The most exciting detail is at the rear near the dropouts. The sliding dropouts adjust the chainstay length and take the brake mount with them. This means that if you tighten the chain or adjust the geometry, you don't have to realign the brake calliper - the brake geometry remains the same. An oversized adjustment wheel is designed to turn fine adjustment into a finger exercise. Mondraker has also thought about the rear brake cable: it is deliberately too long so that barspins and tailwhips don't tear it off.
There is no discussion when it comes to the drivetrain: the KAOZ comes as a single-speed, typical for dirt bikes. A rear derailleur cannot be fitted. A maximum of 30 teeth fit on the chainring (26, 28 or 30T), which ensures ground clearance on the pump track and in the bowl. A 30T chainring meets a 12T sprocket as standard.

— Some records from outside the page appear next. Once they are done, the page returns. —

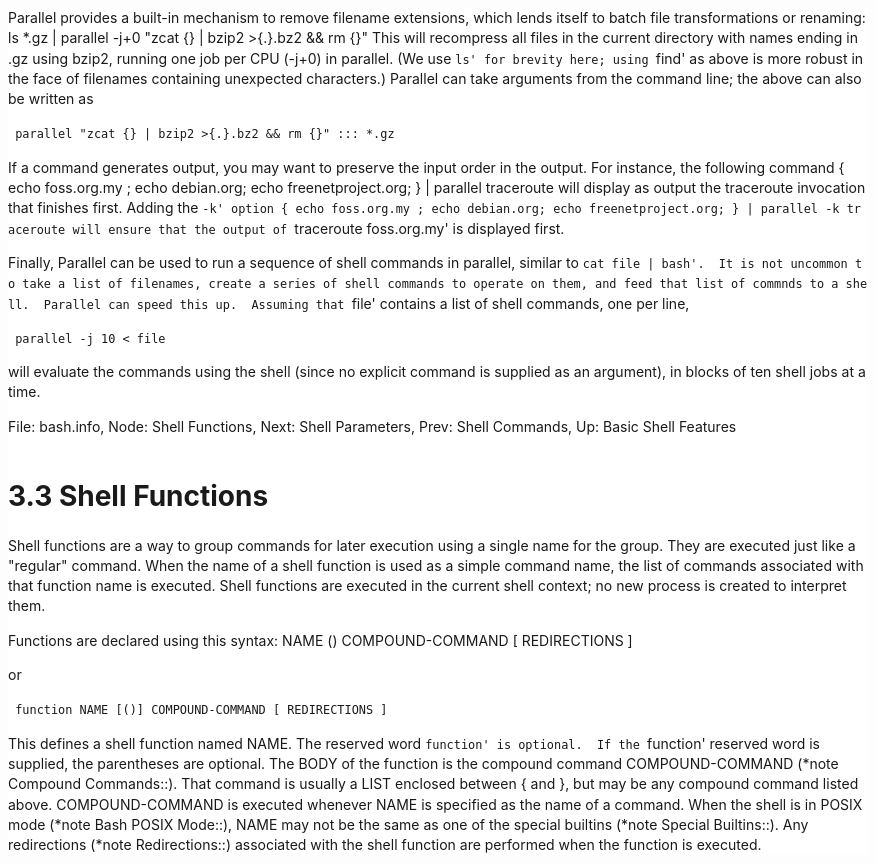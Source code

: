    Parallel provides a built-in mechanism to remove filename
extensions, which lends itself to batch file transformations or
renaming:
     ls *.gz | parallel -j+0 "zcat {} | bzip2 >{.}.bz2 && rm {}"
   This will recompress all files in the current directory with names
ending in .gz using bzip2, running one job per CPU (-j+0) in parallel.
(We use `ls' for brevity here; using `find' as above is more robust in
the face of filenames containing unexpected characters.)  Parallel can
take arguments from the command line; the above can also be written as

     parallel "zcat {} | bzip2 >{.}.bz2 && rm {}" ::: *.gz

   If a command generates output, you may want to preserve the input
order in the output.  For instance, the following command
     { echo foss.org.my ; echo debian.org; echo freenetproject.org; } | parallel traceroute
   will display as output the traceroute invocation that finishes first.
Adding the `-k' option
     { echo foss.org.my ; echo debian.org; echo freenetproject.org; } | parallel -k traceroute
   will ensure that the output of `traceroute foss.org.my' is displayed
first.

   Finally, Parallel can be used to run a sequence of shell commands in
parallel, similar to `cat file | bash'.  It is not uncommon to take a
list of filenames, create a series of shell commands to operate on
them, and feed that list of commnds to a shell.  Parallel can speed
this up.  Assuming that `file' contains a list of shell commands, one
per line,

     parallel -j 10 < file

will evaluate the commands using the shell (since no explicit command is
supplied as an argument), in blocks of ten shell jobs at a time.

File: bash.info,  Node: Shell Functions,  Next: Shell Parameters,  Prev: Shell Commands,  Up: Basic Shell Features

3.3 Shell Functions
===================

Shell functions are a way to group commands for later execution using a
single name for the group.  They are executed just like a "regular"
command.  When the name of a shell function is used as a simple command
name, the list of commands associated with that function name is
executed.  Shell functions are executed in the current shell context;
no new process is created to interpret them.

   Functions are declared using this syntax: 
     NAME () COMPOUND-COMMAND [ REDIRECTIONS ]

   or

     function NAME [()] COMPOUND-COMMAND [ REDIRECTIONS ]

   This defines a shell function named NAME.  The reserved word
`function' is optional.  If the `function' reserved word is supplied,
the parentheses are optional.  The BODY of the function is the compound
command COMPOUND-COMMAND (*note Compound Commands::).  That command is
usually a LIST enclosed between { and }, but may be any compound
command listed above.  COMPOUND-COMMAND is executed whenever NAME is
specified as the name of a command.  When the shell is in POSIX mode
(*note Bash POSIX Mode::), NAME may not be the same as one of the
special builtins (*note Special Builtins::).  Any redirections (*note
Redirections::) associated with the shell function are performed when
the function is executed.
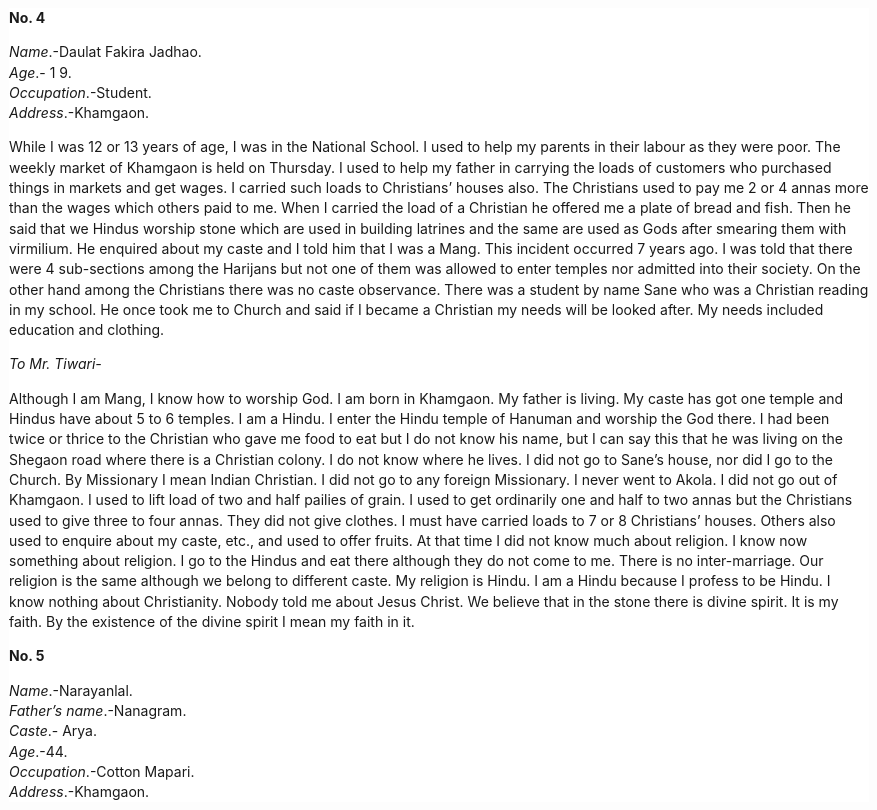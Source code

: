 
**No. 4**

*Name*.-Daulat Fakira Jadhao.  
*Age*.- 1 9.  
*Occupation*.-Student.  
*Address*.-Khamgaon.

While I was 12 or 13 years of age, I was in the National School. I used
to help my parents in their labour as they were poor.  The weekly market
of Khamgaon is held on Thursday. I used to help my father in carrying
the loads of customers who purchased things in markets and get wages.  I
carried such loads to Christians’ houses also.  The Christians used to
pay me 2 or 4 annas more than the wages which others paid to me.  When I
carried the load of a Christian he offered me a plate of bread and
fish.  Then he said that we Hindus worship stone which are used in
building latrines and the same are used as Gods after smearing them with
virmilium.  He enquired about my caste and I told him that I was a
Mang.  This incident occurred 7 years ago. I was told that there were 4
sub-sections among the Harijans but not one of them was allowed to enter
temples nor admitted into their society.  On the other hand among the
Christians there was no caste observance.  There was a student by name
Sane who was a Christian reading in my school.  He once took me to
Church and said if I became a Christian my needs will be looked after. 
My needs included education and clothing.

*To Mr. Tiwari-*

Although I am Mang, I know how to worship God.  I am born in Khamgaon. 
My father is living.  My caste has got one temple and Hindus have about
5 to 6 temples.  I am a Hindu.  I enter the Hindu temple of Hanuman and
worship the God there.  I had been twice or thrice to the Christian who
gave me food to eat but I do not know his name, but I can say this that
he was living on the Shegaon road where there is a Christian colony.  I
do not know where he lives.  I did not go to Sane’s house, nor did I go
to the Church.  By Missionary I mean Indian Christian.  I did not go to
any foreign Missionary. I never went to Akola. I did not go out of
Khamgaon.  I used to lift load of two and half pailies of grain.  I used
to get ordinarily one and half to two annas but the Christians used to
give three to four annas.  They did not give clothes.  I must have
carried loads to 7 or 8 Christians’ houses.  Others also used to enquire
about my caste, etc., and used to offer fruits.  At that time I did not
know much about religion. I know now something about religion. I go to
the Hindus and eat there although they do not come to me.  There is no
inter-marriage.  Our religion is the same although we belong to
different caste.  My religion is Hindu.  I am a Hindu because I profess
to be Hindu. I know nothing about Christianity.  Nobody told me about
Jesus Christ.  We believe that in the stone there is divine spirit.  It
is my faith.  By the existence of the divine spirit I mean my faith in
it.  
 

**No. 5**

*Name*.-Narayanlal.  
*Father’s name*.-Nanagram.  
*Caste*.- Arya.  
*Age*.-44.  
*Occupation*.-Cotton Mapari.  
*Address*.-Khamgaon.
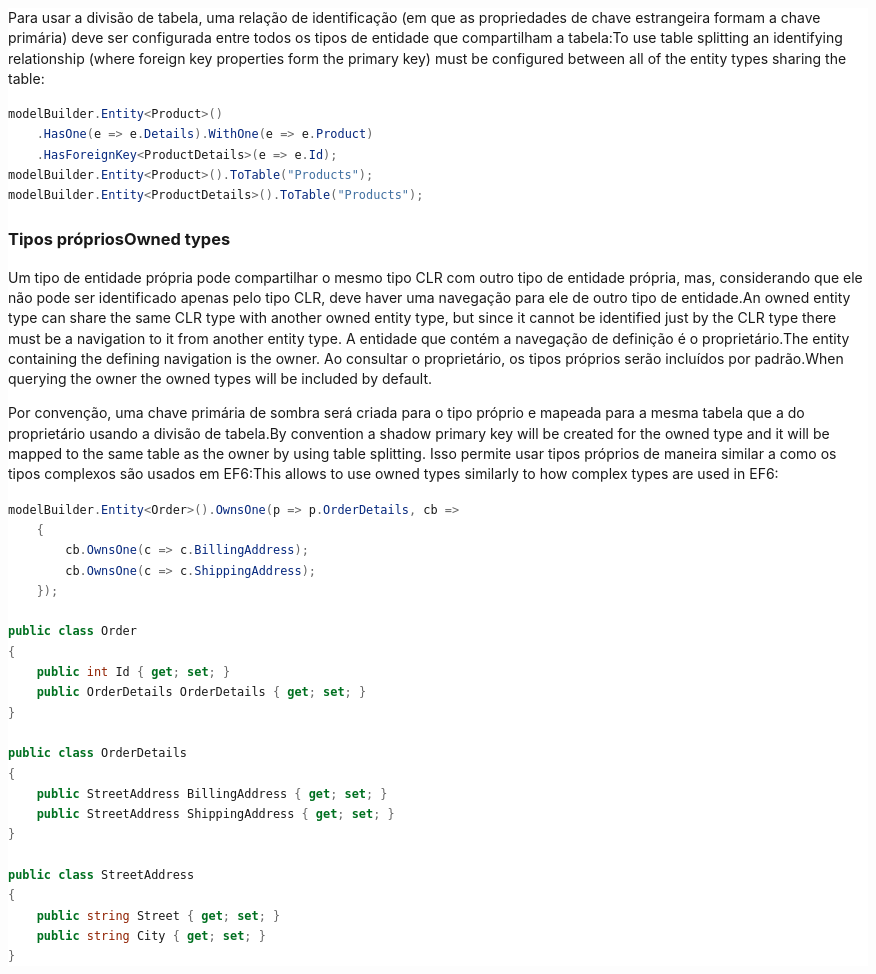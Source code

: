 <span data-ttu-id="38e79-109">Para usar a divisão de tabela, uma relação de identificação (em que as propriedades de chave estrangeira formam a chave primária) deve ser configurada entre todos os tipos de entidade que compartilham a tabela:</span><span class="sxs-lookup"><span data-stu-id="38e79-109">To use table splitting an identifying relationship (where foreign key properties form the primary key) must be configured between all of the entity types sharing the table:</span></span>

``` csharp
modelBuilder.Entity<Product>()
    .HasOne(e => e.Details).WithOne(e => e.Product)
    .HasForeignKey<ProductDetails>(e => e.Id);
modelBuilder.Entity<Product>().ToTable("Products");
modelBuilder.Entity<ProductDetails>().ToTable("Products");
```

### <a name="owned-types"></a><span data-ttu-id="38e79-110">Tipos próprios</span><span class="sxs-lookup"><span data-stu-id="38e79-110">Owned types</span></span>

<span data-ttu-id="38e79-111">Um tipo de entidade própria pode compartilhar o mesmo tipo CLR com outro tipo de entidade própria, mas, considerando que ele não pode ser identificado apenas pelo tipo CLR, deve haver uma navegação para ele de outro tipo de entidade.</span><span class="sxs-lookup"><span data-stu-id="38e79-111">An owned entity type can share the same CLR type with another owned entity type, but since it cannot be identified just by the CLR type there must be a navigation to it from another entity type.</span></span> <span data-ttu-id="38e79-112">A entidade que contém a navegação de definição é o proprietário.</span><span class="sxs-lookup"><span data-stu-id="38e79-112">The entity containing the defining navigation is the owner.</span></span> <span data-ttu-id="38e79-113">Ao consultar o proprietário, os tipos próprios serão incluídos por padrão.</span><span class="sxs-lookup"><span data-stu-id="38e79-113">When querying the owner the owned types will be included by default.</span></span>

<span data-ttu-id="38e79-114">Por convenção, uma chave primária de sombra será criada para o tipo próprio e mapeada para a mesma tabela que a do proprietário usando a divisão de tabela.</span><span class="sxs-lookup"><span data-stu-id="38e79-114">By convention a shadow primary key will be created for the owned type and it will be mapped to the same table as the owner by using table splitting.</span></span> <span data-ttu-id="38e79-115">Isso permite usar tipos próprios de maneira similar a como os tipos complexos são usados em EF6:</span><span class="sxs-lookup"><span data-stu-id="38e79-115">This allows to use owned types similarly to how complex types are used in EF6:</span></span>

``` csharp
modelBuilder.Entity<Order>().OwnsOne(p => p.OrderDetails, cb =>
    {
        cb.OwnsOne(c => c.BillingAddress);
        cb.OwnsOne(c => c.ShippingAddress);
    });

public class Order
{
    public int Id { get; set; }
    public OrderDetails OrderDetails { get; set; }
}

public class OrderDetails
{
    public StreetAddress BillingAddress { get; set; }
    public StreetAddress ShippingAddress { get; set; }
}

public class StreetAddress
{
    public string Street { get; set; }
    public string City { get; set; }
}
```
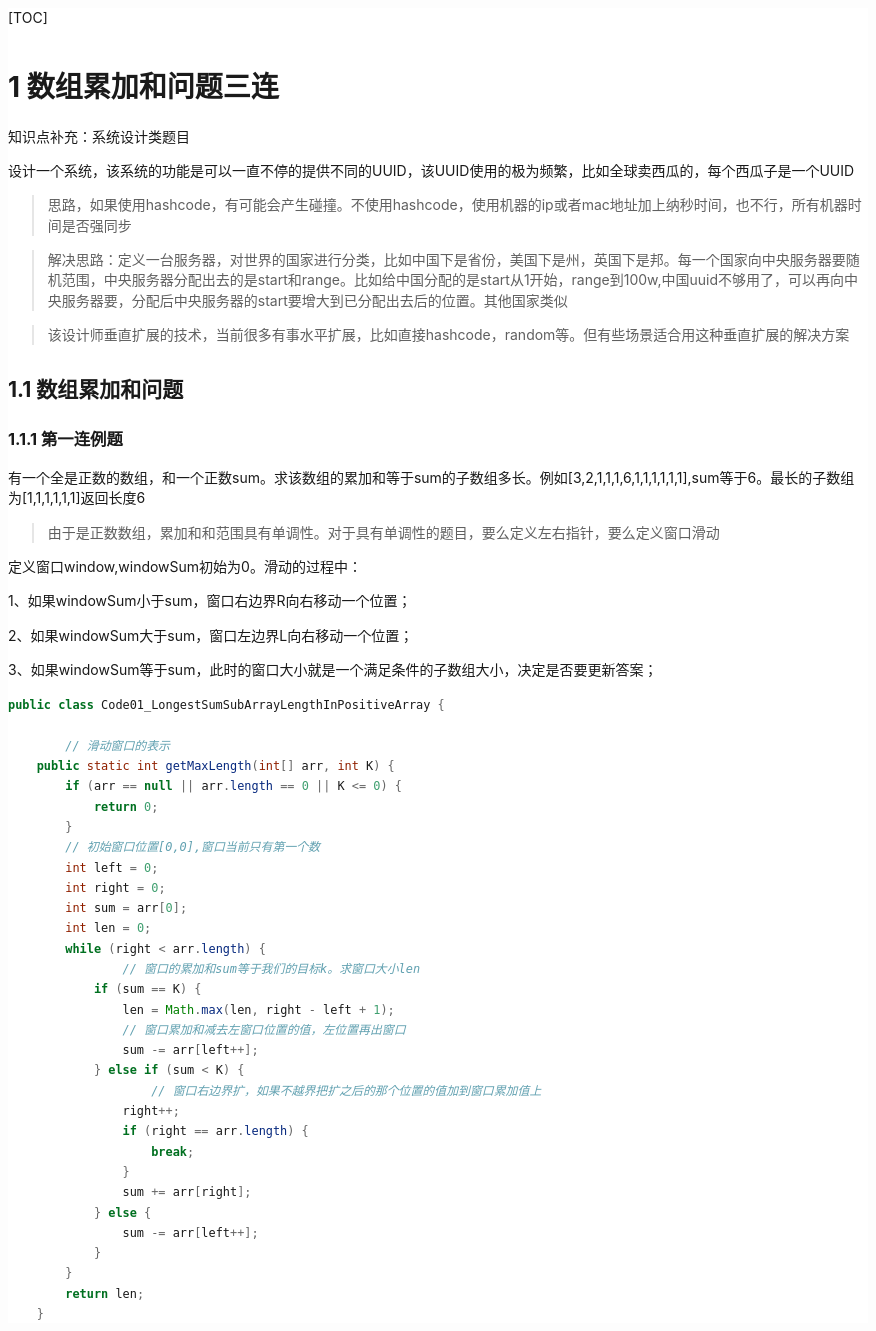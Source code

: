 [TOC]

# 1 数组累加和问题三连

知识点补充：系统设计类题目

设计一个系统，该系统的功能是可以一直不停的提供不同的UUID，该UUID使用的极为频繁，比如全球卖西瓜的，每个西瓜子是一个UUID

> 思路，如果使用hashcode，有可能会产生碰撞。不使用hashcode，使用机器的ip或者mac地址加上纳秒时间，也不行，所有机器时间是否强同步

> 解决思路：定义一台服务器，对世界的国家进行分类，比如中国下是省份，美国下是州，英国下是邦。每一个国家向中央服务器要随机范围，中央服务器分配出去的是start和range。比如给中国分配的是start从1开始，range到100w,中国uuid不够用了，可以再向中央服务器要，分配后中央服务器的start要增大到已分配出去后的位置。其他国家类似

> 该设计师垂直扩展的技术，当前很多有事水平扩展，比如直接hashcode，random等。但有些场景适合用这种垂直扩展的解决方案



## 1.1 数组累加和问题

### 1.1.1 第一连例题

有一个全是正数的数组，和一个正数sum。求该数组的累加和等于sum的子数组多长。例如[3,2,1,1,1,6,1,1,1,1,1,1],sum等于6。最长的子数组为[1,1,1,1,1,1]返回长度6


> 由于是正数数组，累加和和范围具有单调性。对于具有单调性的题目，要么定义左右指针，要么定义窗口滑动


定义窗口window,windowSum初始为0。滑动的过程中：

1、如果windowSum小于sum，窗口右边界R向右移动一个位置；

2、如果windowSum大于sum，窗口左边界L向右移动一个位置；

3、如果windowSum等于sum，此时的窗口大小就是一个满足条件的子数组大小，决定是否要更新答案；

```Java
public class Code01_LongestSumSubArrayLengthInPositiveArray {

        // 滑动窗口的表示
	public static int getMaxLength(int[] arr, int K) {
		if (arr == null || arr.length == 0 || K <= 0) {
			return 0;
		}
		// 初始窗口位置[0,0],窗口当前只有第一个数
		int left = 0;
		int right = 0;
		int sum = arr[0];
		int len = 0;
		while (right < arr.length) {
		        // 窗口的累加和sum等于我们的目标k。求窗口大小len
			if (sum == K) {
				len = Math.max(len, right - left + 1);
				// 窗口累加和减去左窗口位置的值，左位置再出窗口
				sum -= arr[left++];
			} else if (sum < K) {
			        // 窗口右边界扩，如果不越界把扩之后的那个位置的值加到窗口累加值上
				right++;
				if (right == arr.length) {
					break;
				}
				sum += arr[right];
			} else {
				sum -= arr[left++];
			}
		}
		return len;
	}

```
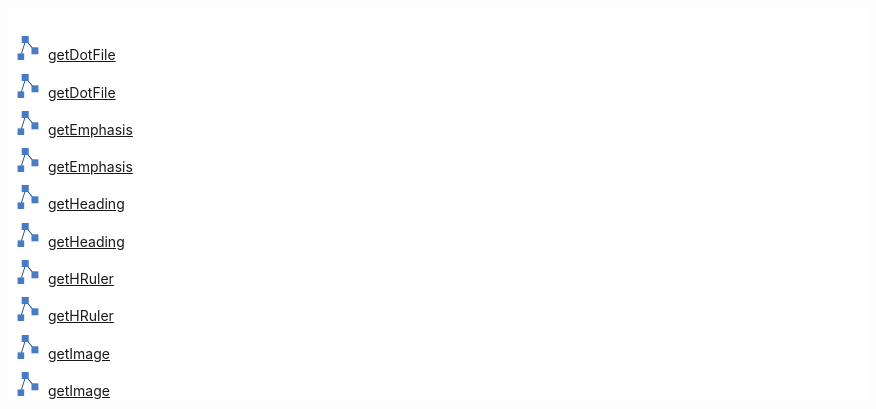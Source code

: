 <br/>
<span class="icon-list-item"><a href="#getdotfile" class="icon-list-item"><img src="../images/class24px.svg" class="icon-list-item"/><span class="icon-list-item">getDotFile</span>
</a>
</span>
<br/>
<span class="icon-list-item"><a href="#getdotfile" class="icon-list-item"><img src="../images/class24px.svg" class="icon-list-item"/><span class="icon-list-item">getDotFile</span>
</a>
</span>
<br/>
<span class="icon-list-item"><a href="#getemphasis" class="icon-list-item"><img src="../images/class24px.svg" class="icon-list-item"/><span class="icon-list-item">getEmphasis</span>
</a>
</span>
<br/>
<span class="icon-list-item"><a href="#getemphasis" class="icon-list-item"><img src="../images/class24px.svg" class="icon-list-item"/><span class="icon-list-item">getEmphasis</span>
</a>
</span>
<br/>
<span class="icon-list-item"><a href="#getheading" class="icon-list-item"><img src="../images/class24px.svg" class="icon-list-item"/><span class="icon-list-item">getHeading</span>
</a>
</span>
<br/>
<span class="icon-list-item"><a href="#getheading" class="icon-list-item"><img src="../images/class24px.svg" class="icon-list-item"/><span class="icon-list-item">getHeading</span>
</a>
</span>
<br/>
<span class="icon-list-item"><a href="#gethruler" class="icon-list-item"><img src="../images/class24px.svg" class="icon-list-item"/><span class="icon-list-item">getHRuler</span>
</a>
</span>
<br/>
<span class="icon-list-item"><a href="#gethruler" class="icon-list-item"><img src="../images/class24px.svg" class="icon-list-item"/><span class="icon-list-item">getHRuler</span>
</a>
</span>
<br/>
<span class="icon-list-item"><a href="#getimage" class="icon-list-item"><img src="../images/class24px.svg" class="icon-list-item"/><span class="icon-list-item">getImage</span>
</a>
</span>
<br/>
<span class="icon-list-item"><a href="#getimage" class="icon-list-item"><img src="../images/class24px.svg" class="icon-list-item"/><span class="icon-list-item">getImage</span>
</a>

The geometry is specific to dirt jumps and is available in two sizes. M and L are separated by exactly 25 mm reach (415 to 440 mm) and 25 mm wheelbase (1057 to 1082 mm) - all other dimensions are identical and the ride feel remains similar across all sizes. The head angle is 68.5 degrees, the seat angle is 72 degrees and the bottom bracket height is 315 mm. The chainstay measures a short 385 mm and can be varied using the sliding dropouts. The handlebar height can be adjusted in 5 or 10 mm increments via spacers - 20 mm of leeway in total.
The front suspension is a RockShox Pike DJ with 100 mm travel and Charger damping, mounted on a 15x100 mm thru-axle with 40 mm offset. The power is transmitted by a 165 mm SRAM Truvativ Descendant crank with a direct mount blade. At the rear, a SRAM DB8 with 4-piston calliper brakes - plenty of reserve for a dirt bike.
The wheels come from DT Swiss: D1900 Classic in singlespeed version, rear with 36T ratchet freewheel. Mondraker specifies them with an ASTM 5 classification and a maximum system weight of 120 kg. It is fitted with Maxxis DTH tyres in 26x2.3 inch, tubeless-ready and foldable; there is enough tyre clearance up to 2.40 inch width. The cockpit is supplied by Onoff: S6 handlebars made of 7050 aluminium with 38 mm rise and 800 mm width, S3 stem, S3 DH seatpost. The finishing touch is an Ergon SM10 DH saddle. The complete KAOZ weighs 11.2 kg in size M.
The complete KAOZ costs 2,199 euros in Germany and Austria, the frameset alone 699 euros. It is available in the colour Superblack. The market launch is 4 June.
On paper, the KAOZ does a lot of things right: well thought-out frame, sensible detail solutions, equipment without any obvious weak points. At € 2,199, Mondraker is asking a price that is no bargain in the dirt segment, but it's not out of line either. We'll find out how the split-forged bottom bracket and the variable dropouts perform in practice as soon as the KAOZ is in our yard.